* WORK TO BE COMPLETED:
You are asked to repeat the listing word for word and to leave out its pictures.

* LISTED RECORDS:
= Beginning of Section =

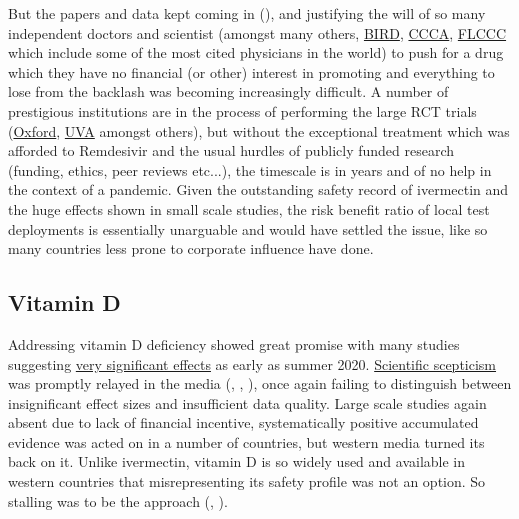 \documentclass[11pt,a4paper]{article}
\begin{document}
But the papers and data kept coming in (\cite{Bryant2021-ww}), and justifying the will of so many independent doctors and scientist (amongst many others, \href{https://bird-group.org/where-it-all-began/}{BIRD}, \href{https://www.canadiancovidcarealliance.org/treatment-protocols/}{CCCA}, \href{https://covid19criticalcare.com/ivermectin-in-covid-19/}{FLCCC} which include some of the most cited physicians in the world) to push for a drug which they have no financial (or other) interest in promoting and everything to lose from the backlash was becoming increasingly difficult. A number of prestigious institutions are in the process of performing the large RCT trials (\href{https://www.principletrial.org/news/ivermectin-to-be-investigated-as-a-possible-treatment-for-covid-19-in-oxford2019s-principle-trial}{Oxford}, \href{https://news.virginia.edu/content/uva-health-joins-national-trial-testing-medications-mild-moderate-covid-19}{UVA} amongst others), but without the exceptional treatment which was afforded to Remdesivir and the usual hurdles of publicly funded research (funding, ethics, peer reviews etc...), the timescale is in years and of no help in the context of a pandemic. Given the outstanding safety record of ivermectin and the huge effects shown in small scale studies, the risk benefit ratio of local test deployments is essentially unarguable and would have settled the issue, like so many countries less prone to corporate influence have done.

\subsection*{Vitamin D}

Addressing vitamin D deficiency showed great promise with many studies suggesting \href{https://c19vitamind.com/}{very significant effects} as early as summer 2020. \href{https://www.nice.org.uk/guidance/ng187}{Scientific scepticism} was promptly relayed in the media (\cite{guardian29062020}, \cite{guardian29032021}, \cite{bbc17112020}), once again failing to distinguish between insignificant effect sizes and insufficient data quality. Large scale studies again absent due to lack of financial incentive, systematically positive accumulated evidence was acted on in a number of countries, but western media turned its back on it. Unlike ivermectin, vitamin D is so widely used and available in western countries that misrepresenting its safety profile was not an option. So stalling was to be the approach (\cite{bbc05042021}, \cite{guardian29022021}). 
\end{document}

= End of Section =

* ANSWER SPACE:
 \documentclass[11pt,a4paper]{article}
\begin{document}
But the papers and data kept coming in (\cite{Bryant2021-ww}), and justifying the will of so many independent doctors and scientist (amongst many others, \href{https://bird-group.org/where-it-all-began/}{BIRD}, \href{https://www.canadiancovidcarealliance.org/treatment-protocols/}{CCCA}, \href{https://covid19criticalcare.com/ivermectin-in-covid-19/}{FLCCC} which include some of the most cited physicians in the world) to push for a drug which they have no financial (or other) interest in promoting and everything to lose from the backlash was becoming increasingly difficult. A number of prestigious institutions are in the process of performing the large RCT trials (\href{https://www.principletrial.org/news/ivermectin-to-be-investigated-as-a-possible-treatment-for-covid-19-in-oxford2019s-principle-trial}{Oxford}, \href{https://news.virginia.edu/content/uva-health-joins-national-trial-testing-medications-mild-moderate-covid-19}{UVA} amongst others), but without the exceptional treatment which was afforded to Remdesivir and the usual hurdles of publicly funded research (funding, ethics, peer reviews etc...), the timescale is in years and of no help in the context of a pandemic. Given the outstanding safety record of ivermectin and the huge effects shown in small scale studies, the risk benefit ratio of local test deployments is essentially unarguable and would have settled the issue, like so many countries less prone to corporate influence have done.

\subsection*{Vitamin D}

Addressing vitamin D deficiency showed great promise with many studies suggesting \href{https://c19vitamind.com/}{very significant effects} as early as summer 2020. \href{https://www.nice.org.uk/guidance/ng187}{Scientific scepticism} was promptly relayed in the media (\cite{guardian29062020}, \cite{guardian29032021}, \cite{bbc17112020}), once again failing to distinguish between insignificant effect sizes and insufficient data quality. Large scale studies again absent due to lack of financial incentive, systematically positive accumulated evidence was acted on in a number of countries, but western media turned its back on it. Unlike ivermectin, vitamin D is so widely used and available in western countries that misrepresenting its safety profile was not an option. So stalling was to be the approach (\cite{bbc05042021}, \cite{guardian29022021}). 
\end{document}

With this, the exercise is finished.